Thursday, November 13, 2014
CDL
CDL: 3Q14 profits disappointed consensus, coming in only 4.7% higher y/y despite TOP of Blossom Residence EC and contributions from two new hotels, Chelsea Harbour and Novotel New York Times Square, adding 58.3% to top line growth, bringing revenue to $1.322b.
Bottom line was lower on absence of significant divestment gains from non-core investment properties. Finance costs increased 51.1% y/y on fair value losses and higher interest expenses.
On the projects, leasing at its South Beach office tower, slated for completion in 1Q15, is on track to achieving 90% occupancy by end of 2014, with 33% pre-committed, 50% firmed up and 10% under advanced negotiation.

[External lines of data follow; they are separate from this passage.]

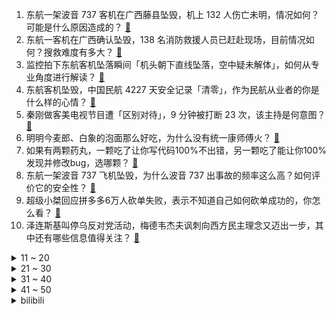 1. 东航一架波音 737 客机在广西藤县坠毁，机上 132 人伤亡未明，情况如何？可能是什么原因造成的？ [:link:](https://www.zhihu.com/question/523245532)
2. 东航一客机在广西确认坠毁，138 名消防救援人员已赶赴现场，目前情况如何？搜救难度有多大？ [:link:](https://www.zhihu.com/question/523262879)
3. 监控拍下东航客机坠落瞬间「机头朝下直线坠落，空中疑未解体」，如何从专业角度进行解读？ [:link:](https://www.zhihu.com/question/523288731)
4. 东航客机坠毁，中国民航 4227 天安全记录「清零」，作为民航从业者的你是什么样的心情？ [:link:](https://www.zhihu.com/question/523266803)
5. 秦刚做客美电视节目遭「区别对待」，9 分钟被打断 23 次，该主持是何意图？ [:link:](https://www.zhihu.com/question/523221016)
6. 明明今麦郎、白象的泡面那么好吃，为什么没有统一康师傅火？ [:link:](https://www.zhihu.com/question/323258038)
7. 如果有两颗药丸，一颗吃了让你写代码100%不出错，另一颗吃了能让你100%发现并修改bug，选哪颗？ [:link:](https://www.zhihu.com/question/523096401)
8. 东航一架波音 737 飞机坠毁，为什么波音 737 出事故的频率这么高？如何评价它的安全性？ [:link:](https://www.zhihu.com/question/523260268)
9. 超级小桀回应拼多多6万人砍单失败，表示不知道自己如何砍单成功的，你怎么看？ [:link:](https://www.zhihu.com/question/522921696)
10. 泽连斯基叫停乌反对党活动，梅德韦杰夫讽刺向西方民主理念又迈出一步，其中还有哪些信息值得关注？ [:link:](https://www.zhihu.com/question/523247515)
<details>
<summary>11 ~ 20</summary>

11. 泽连斯基2022年3月17日联合国演讲，左胸图案为什么那么像纳粹铁十字勋章? [:link:](https://www.zhihu.com/question/522594323)
12. 中年女领导真的会针对年轻貌美的女下属吗？ [:link:](https://www.zhihu.com/question/304335915)
13. 据说家猪放生会一年内野化成有獠牙的野猪，这是什么原理？ [:link:](https://www.zhihu.com/question/362529810)
14. 《楚门的世界》中，妻子既然不爱楚门为什么反复提及要与楚门生一个孩子？ [:link:](https://www.zhihu.com/question/305864895)
15. 俄罗斯拟退出世贸组织，有哪些信息值得关注？会带来什么影响？ [:link:](https://www.zhihu.com/question/523302716)
16. 怎么看待有些大学生放假非高铁、飞机不坐? [:link:](https://www.zhihu.com/question/517075226)
17. 邯郸汽车冲撞致 4 人死亡案件犯罪嫌疑人刘某北被刑事拘留，他将承担哪些法律责任？ [:link:](https://www.zhihu.com/question/523280198)
18. 男方父母知道自己儿子女朋友怀孕了，会是什么反应? [:link:](https://www.zhihu.com/question/352622857)
19. CDPR 确认正在用 UE5 开发《巫师》系列新作，你有什么期待？ [:link:](https://www.zhihu.com/question/523343075)
20. 为什么现在的劳力士涨价到了江诗丹顿的价位了？ [:link:](https://www.zhihu.com/question/518197354)
</details>
<details>
<summary>21 ~ 30</summary>

21. 如何培养出一个安全依恋型宝宝？ [:link:](https://www.zhihu.com/question/521145134)
22. 更新 iOS 15.4  后，为什么只有 iPhone 12 之后的机型支持口罩下的面容解锁？ [:link:](https://www.zhihu.com/question/521999696)
23. 《英雄联盟》的腕豪算是设计失败的英雄吗？ [:link:](https://www.zhihu.com/question/515995604)
24. 抑郁症失去兴趣很久了，最近突然对打游戏很感兴趣，我应该坚持吗？ [:link:](https://www.zhihu.com/question/512413459)
25. 如何看待「毁掉孩子的最好方法就是给他一部手机」这个言论？ [:link:](https://www.zhihu.com/question/382258933)
26. 象棋里的车是不是过强级了？是否应该削弱一下? [:link:](https://www.zhihu.com/question/426985535)
27. 岸田与莫迪会谈后宣布对印投资 5 万亿日元，这可能出于哪些考虑？还有哪些信息值得关注？ [:link:](https://www.zhihu.com/question/523020855)
28. 如何看待韩国候任总统尹锡悦宣布将总统办公室迁出青瓦台？这意味着什么？ [:link:](https://www.zhihu.com/question/523053579)
29. 如何看待 「中国女孩年级第一牛津毕业被质疑」这一事件？ [:link:](https://www.zhihu.com/question/522700465)
30. 如何看待江西财经大学核酸检测直到凌晨四点半才结束？期间安排是否合理？ [:link:](https://www.zhihu.com/question/522661192)
</details>
<details>
<summary>31 ~ 40</summary>

31. 为什么大陆演员很难演出香港黑帮片中的那种骨子里的江湖气？ [:link:](https://www.zhihu.com/question/480849535)
32. 22考研国家线已出，大概300W考生没有上岸，他们该何去何从？ [:link:](https://www.zhihu.com/question/521697296)
33. 乌克兰的未来是否会更好？ [:link:](https://www.zhihu.com/question/314897522)
34. 距离高考还有七十八天，现在只能考350分，努力还来得及吗？ [:link:](https://www.zhihu.com/question/523196548)
35. 如何评价湖南集中排查 996 整治超时加班问题，有哪些积极意义？ [:link:](https://www.zhihu.com/question/522748289)
36. 我现在初二成绩倒数，我不想去职高但却不知道该怎么办，我想好好学习，很迷茫，我还有机会吗或者是我可以吗？ [:link:](https://www.zhihu.com/question/523121371)
37. 哪个瞬间你突然觉得读书真有用？ [:link:](https://www.zhihu.com/question/35720340)
38. 你的孩子如果一辈子工作不结婚不要孩子，你可以接受吗？ [:link:](https://www.zhihu.com/question/515649245)
39. 为什么有些人不建议 SSD 分区? [:link:](https://www.zhihu.com/question/520356212)
40. 为什么跟喜欢的人聊天会没话题呢？ [:link:](https://www.zhihu.com/question/434608125)
</details>
<details>
<summary>41 ~ 50</summary>

41. 张文宏参加防疫新进展高峰论坛，称不远的将来能看到抗疫最终胜利，怎么理解他的观点？ [:link:](https://www.zhihu.com/question/523004982)
42. 学生党，你们都会敷哪些面膜？用哪些平价好用的护肤品？ [:link:](https://www.zhihu.com/question/445723645)
43. 3 月 21 日是世界睡眠日，很多人都会出现睡眠困难，有哪些高质量的睡眠攻略吗？ [:link:](https://www.zhihu.com/question/523221315)
44. 长春有哪些春天的时令美食，适合在春天「尝第一口鲜」？ [:link:](https://www.zhihu.com/question/523154048)
45. 对《海贼王》漫画 1044 话情报有何预测？ [:link:](https://www.zhihu.com/question/522909928)
46. 如何看待卢伟冰说 K50 已经实现局部超越 iPhone，友商也要加油超越苹果？ [:link:](https://www.zhihu.com/question/522527489)
47. 大学生在大学期间应该做什么？ [:link:](https://www.zhihu.com/question/336432615)
48. 《艾尔登法环》都有哪些粪怪，如何应对？ [:link:](https://www.zhihu.com/question/522074978)
49. 有哪些优质的晚安绘本值得推荐？ [:link:](https://www.zhihu.com/question/485617345)
50. 与导师汇报学习进度的时候没东西写，就只是看了几篇文献，该怎么办？ [:link:](https://www.zhihu.com/question/434614589)
</details><details>
<summary>bilibili</summary>

1. ⚡️ 中 国 人 不 蹦 洋 迪 ⚡️ [:link:](//www.bilibili.com/video/BV1dR4y1F7Aq)
2. 谁会拒绝一首免费的稻香呢～如果你把在城市的努力程度放到农村，你的生活也可以过的很好。 [:link:](//www.bilibili.com/video/BV1tT4y1U7rB)
3. 五个稀奇古怪的网站，浪费你46秒时间。 [:link:](//www.bilibili.com/video/BV1dq4y1e72u)
4. 我不干啦！！！！！ [:link:](//www.bilibili.com/video/BV1Da41147aL)
5. 这玩意凭什么是内卷之王？！ [:link:](//www.bilibili.com/video/BV1Si4y1r7Kw)
6. 你以为时间还很长 [:link:](//www.bilibili.com/video/BV1VS4y1U7Rz)
7. 我盘下了一个小卖部一周！亏了多少钱呢？ [:link:](//www.bilibili.com/video/BV1iS4y1U7Rt)
8. 被这带货的小朋友笑死 [:link:](//www.bilibili.com/video/BV1xR4y1F7rU)
9. 老 坛 酸 菜 杀 人 事 件 [:link:](//www.bilibili.com/video/BV1QY411n7c7)
10. “妈妈，齐天大圣被枪打死了” [:link:](//www.bilibili.com/video/BV1t3411s7tj)
<details>
<summary>11 ~ 20</summary>

11. 曾遭全网封杀的杀马特，身上藏着中国最残酷的底层之痛【宅总】 [:link:](//www.bilibili.com/video/BV1DL4y1T7hL)
12. 【下饭】老 痰 涮 菜 [:link:](//www.bilibili.com/video/BV1ML411P7R5)
13. 什么人会在图书馆当舔狗？【硬核狠人29】 [:link:](//www.bilibili.com/video/BV1Rb4y1p7JF)
14. “别人说30秒就忍不住要打断，你是这样的人吗？” [:link:](//www.bilibili.com/video/BV1R3411W77B)
15. 试吃康师傅老坛酸菜面，就是这个味儿【懂点儿啥】 [:link:](//www.bilibili.com/video/BV1UT4y1v7Cy)
16. 50小时！ 我终于一命通关了史上最“坑”的自闭游戏！ [:link:](//www.bilibili.com/video/BV1cq4y1q7Ur)
17. 奶粉蒸肉（二喵&hanser） [:link:](//www.bilibili.com/video/BV1534y1t7mT)
18. 我发现了浮岛城市！【木筏求生#完结】 [:link:](//www.bilibili.com/video/BV1kY411n7eT)
19. 耗时一年，我把原神玩到了100G！嗒当的摄影分享#2 [:link:](//www.bilibili.com/video/BV1sS4y1D7ZP)
20. 游戏主播爆砍两小时拼多多，砍到小数点后六位，六万人在线没砍下一台手机。 [:link:](//www.bilibili.com/video/BV15u411z7De)
</details>
<details>
<summary>21 ~ 30</summary>

21. 中方给乌克兰提供了食品、儿童奶粉、睡袋...美国给乌克兰送去机枪和炮弹 [:link:](//www.bilibili.com/video/BV1c44y1T7sh)
22. 朴实无华老坛酸菜面 [:link:](//www.bilibili.com/video/BV1UZ4y1z7ed)
23. 顶不住了，我们居然比土味还要土？！！ [:link:](//www.bilibili.com/video/BV1MT4y1i79K)
24. 可以说是一模一样 [:link:](//www.bilibili.com/video/BV1sL411P7dA)
25. 电影院，你是有事吗 [:link:](//www.bilibili.com/video/BV14R4y1F7am)
26. 千万不要和情侣出去玩！ [:link:](//www.bilibili.com/video/BV1ob4y1p7Sk)
27. 看or不看！最直截了当的四月新番推荐视频 [:link:](//www.bilibili.com/video/BV1SR4y1F7Mw)
28. 【医学博士】不同的梦预示了什么？I 如何操控自己的梦？ [:link:](//www.bilibili.com/video/BV1Rb4y1p78L)
29. 刘 庸 历 险 记 [:link:](//www.bilibili.com/video/BV1ZZ4y1z7Eo)
30. 它根据真实事件改编，疯狂揭露人性的底线！ [:link:](//www.bilibili.com/video/BV1jS4y1g7wB)
</details>
<details>
<summary>31 ~ 40</summary>

31. 【原神】🎉🎉2.6 版 本 玩 家 现 状🎉🎉 [:link:](//www.bilibili.com/video/BV1JT4y1U7KY)
32. 《当我用刘浩存语录来回答毕业论文》 [:link:](//www.bilibili.com/video/BV1cY411n7mE)
33. 真 人 版 我 的 世 界 [:link:](//www.bilibili.com/video/BV1ei4y1r7qf)
34. 小潮team的新家!!! [:link:](//www.bilibili.com/video/BV1RR4y1F7te)
35. 大哥魔咒（成龙代言产品下场） [:link:](//www.bilibili.com/video/BV1HS4y1D72K)
36. 好久没有看到爸妈这么团结了 [:link:](//www.bilibili.com/video/BV1Zq4y1e7Fo)
37. （这也能解说？！）史上最燃的弹珠大赛【第九弹】天才归来？燃尽一切的冲锋！ [:link:](//www.bilibili.com/video/BV1TU4y1d7ma)
38. 梁龙×周深《算你狠》丨喝不喝酒你都上头 [:link:](//www.bilibili.com/video/BV1HS4y1U7zR)
39. 我叕买了些沙雕玩具 [:link:](//www.bilibili.com/video/BV1ha411t7r8)
40. 当代大学生封校日常 [:link:](//www.bilibili.com/video/BV18Y41137DE)
</details>
<details>
<summary>41 ~ 50</summary>

41. 康熙的女儿们：当了公主，就一定会幸福么？【雍正王朝】 [:link:](//www.bilibili.com/video/BV1fr4y1i7uk)
42. 一句话回怼人身攻击！ [:link:](//www.bilibili.com/video/BV1ER4y1F7B6)
43. 【STN快报第六季25】恐龙灭绝的原因找到啦！是日本游戏公司干的！ [:link:](//www.bilibili.com/video/BV1uq4y1v7sP)
44. 一封密信引发的血案！宋江杀惜！《水浒传》P13 [:link:](//www.bilibili.com/video/BV1qb4y1p7sv)
45. 耗时七天复刻鲍鱼中最顶级的吃法、一口下去我直呼离谱… [:link:](//www.bilibili.com/video/BV1SY41137Kc)
46. “今天，我的DNA彻底崩溃了！” [:link:](//www.bilibili.com/video/BV1aY411n77s)
47. 出门办事，刚走没多远，就成这样了，回家洗澡。 [:link:](//www.bilibili.com/video/BV1VP4y1T7iv)
48. 曹 县 棺 材 厂 深 度 体 验 [:link:](//www.bilibili.com/video/BV1HL411w7gC)
49. 中国学者BBC专访狂批美国，主持人慌了屡屡打断 [:link:](//www.bilibili.com/video/BV15F411x7v8)
50. 不同学生春游 [:link:](//www.bilibili.com/video/BV1QY411n7Ks)
</details>
<details>
<summary>51 ~ 60</summary>

51. 《关于我的铲屎官是个大冤种这件事》 [:link:](//www.bilibili.com/video/BV17R4y1F7V5)
52. “这人长啥样你甭管，演戏是真牛逼” [:link:](//www.bilibili.com/video/BV1rL4y1M7UK)
53. 突发！一架搭载132人的客机在广西藤县发生事故 [:link:](//www.bilibili.com/video/BV13S4y1g7iq)
54. 快手主播被罚6200万背后，我看到了一个“被遗忘”的世界 [:link:](//www.bilibili.com/video/BV19q4y1i77p)
55. 美高中啦啦队游行表演高喊“印第安人剥头皮”，迪士尼乐园道歉 [:link:](//www.bilibili.com/video/BV1d44y1P79R)
56. 被迫和同事同居是什么体验？！ [:link:](//www.bilibili.com/video/BV1G44y1T7aX)
57. 【人类迷惑行为】120 看我怎么优雅地整花活 [:link:](//www.bilibili.com/video/BV1gY411n7zy)
58. 【实体表情包】甘雨，别吃啦。。。 [:link:](//www.bilibili.com/video/BV19q4y1e729)
59. 励志轻度智障B友，送快递月入14000元 [:link:](//www.bilibili.com/video/BV1vS4y1g7Qi)
60. 酸菜清汤面 [:link:](//www.bilibili.com/video/BV1pS4y1D7mA)
</details>
<details>
<summary>61 ~ 70</summary>

61. 【半佛】老坛酸菜炸了，康师傅笑了 [:link:](//www.bilibili.com/video/BV1iU4y1d7UX)
62. 【补档】虎 克 逊 [:link:](//www.bilibili.com/video/BV1uF411t7Kd)
63. 爷孙俩的幸福生活，有没有感同身受 [:link:](//www.bilibili.com/video/BV14u411z7Ut)
64. 给老弟做了一个加油打气机器人 [:link:](//www.bilibili.com/video/BV1tU4y1d74P)
65. 蚂蚁蛋还能吃？买到上100元一斤，会是什么味道？为了掏蚂蚁蛋靓仔被咬得呱呱叫 [:link:](//www.bilibili.com/video/BV1kY411n7iw)
66. 💜少女机器人：影x人偶~｜OTOMEROID｜ [:link:](//www.bilibili.com/video/BV14L4y1T7hJ)
67. 你懂半岛铁盒吗 [:link:](//www.bilibili.com/video/BV1nL411w7oS)
68. 疯了！好吃到疯了【会爆汁的无骨鸡翅虾滑】非常哇塞 [:link:](//www.bilibili.com/video/BV1Pb4y1p7mi)
69. 骗其他UP玩「顶级智能AI模组」但是人扮演的，会被发现吗！？ [:link:](//www.bilibili.com/video/BV1Ri4y1r7H4)
70. 扫黄现场不按常理出牌！给我整不会了…… [:link:](//www.bilibili.com/video/BV15P4y1T7Kh)
</details>
<details>
<summary>71 ~ 80</summary>

71. 【别打了，牛牛坏掉了】 [:link:](//www.bilibili.com/video/BV1zr4y1i7Gf)
72. 给失去双腿的独耳小猫做了一套炫酷义肢 [:link:](//www.bilibili.com/video/BV1F34y1b7uZ)
73. 又是一个比赛级别的作品，徒弟不听劝非要做，一起来看看结果。 [:link:](//www.bilibili.com/video/BV1AU4y1Z77c)
74. 老子讨厌这个时代 [:link:](//www.bilibili.com/video/BV1XU4y1R7w3)
75. 全 是 名 场 面 [:link:](//www.bilibili.com/video/BV1JL411P7p1)
76. 史 上 最 哈 人 智 障 广 告 [:link:](//www.bilibili.com/video/BV1aP4y1u7uz)
77. 《画江湖》或成绝响？从若森数字-浅谈国产动画所面临的困境 [:link:](//www.bilibili.com/video/BV1iL411P7jo)
78. B站小伙伴们，南部战区官方账号上线了！ [:link:](//www.bilibili.com/video/BV1nP4y1T7uP)
79. 夜店式自习 [:link:](//www.bilibili.com/video/BV16i4y1r7NS)
80. 听闻渔民鱼排被风打翻，漠叔赶去减少损失，很感人 [:link:](//www.bilibili.com/video/BV1B34y1t7cX)
</details>
<details>
<summary>81 ~ 90</summary>

81. 日本明星们都怕了！最强污点爆料人东谷炮到底是谁？ [:link:](//www.bilibili.com/video/BV1Vi4y1k7hP)
82. 短 发 天 花 板 [:link:](//www.bilibili.com/video/BV1c44y1T7wt)
83. 在迪拜土豪超市干饭什么体验？100元在超市能买什么？ [:link:](//www.bilibili.com/video/BV1sR4y1F7Ju)
84. 张怡宁大魔王代表作，用鞋底打赢冯天薇 [:link:](//www.bilibili.com/video/BV1P44y1T7i9)
85. ⚡华 丽 猛 男⚡ [:link:](//www.bilibili.com/video/BV1g34y1b7ue)
86. 人均30满满一大桌！外地小伙儿初尝重庆特色，菊花悲鸣，嘴上不停！【怎么这么值ep39-九九豆花馆+醉八仙热酒馆】】 [:link:](//www.bilibili.com/video/BV1y34y1t762)
87. 北大同一个宿舍毕业的三位女生，10年后都有多少存款？| 首次大学同学聚会 [:link:](//www.bilibili.com/video/BV1K34y1t7Lt)
88. 《 骂 人 的 兔 兔 增 加 了 》 [:link:](//www.bilibili.com/video/BV1Zi4y1r7n1)
89. “这正是我所追求的自由和快乐” [:link:](//www.bilibili.com/video/BV1pY411n7Qi)
90. 牛特勒的一次慷慨激昂的演讲，他承诺让所有牛都过上有水有草的日子 [:link:](//www.bilibili.com/video/BV1g34y1t7fG)
</details>
<details>
<summary>91 ~ 100</summary>

91. 別亂問路！！｜警示小劇場｜ 注意安全，小心杰難 ｜ [:link:](//www.bilibili.com/video/BV1ou411i7oi)
92. 一句妹说 都是0卡 [:link:](//www.bilibili.com/video/BV1pr4y1i7cy)
93. 试吃道氏深水虱，破开肚子的那一刻房子都不想要了，出锅后香死啦 [:link:](//www.bilibili.com/video/BV1U34y1t78c)
94. 你画你的  我猜我的 [:link:](//www.bilibili.com/video/BV1wF411x7HE)
95. 【散人】国产恐怖 《三伏》试玩 旧时代三眼神童之谜 [:link:](//www.bilibili.com/video/BV1qF411x7ER)
96. 【王老菊】精致傲娇永不退版本 | 艾尔登法环EP.11 [:link:](//www.bilibili.com/video/BV1pU4y1d7Qm)
97. 【野生人类图鉴】人生只为图一乐【妈见打】 [:link:](//www.bilibili.com/video/BV1Pu411q7Vf)
98. 耗时14小时，近十万条指令！！！不知能否带走你一个免费的三连（火了就吃ice!!) [:link:](//www.bilibili.com/video/BV1Nq4y1v79r)
99. 第八十一次补档，补成正果了嗷 [:link:](//www.bilibili.com/video/BV1Gu411q7BP)
100. (2022春)新番介绍【有C】 [:link:](//www.bilibili.com/video/BV1Ha411t752)
</details></details>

Management sees fragile prospects in Singapore’s residential market but is confident the company can weather the down-cycle. CDL has a healthy balance sheet and safe net gearing of 36% to cushion the impacts of slowing residential sales in Singapore.
Overseas diversification is progressing well, but unlikely to plug the gap in Singapore’s slowing residential property market in the near term. Over 3Q, CDL had acquired a prime freehold site in Tokyo for upmarket condominium, obtained approval for four UK projects, and has two more UK car park developments in the pipeline.
BVPS at $8.79, stock trades at 1.06x P/BV.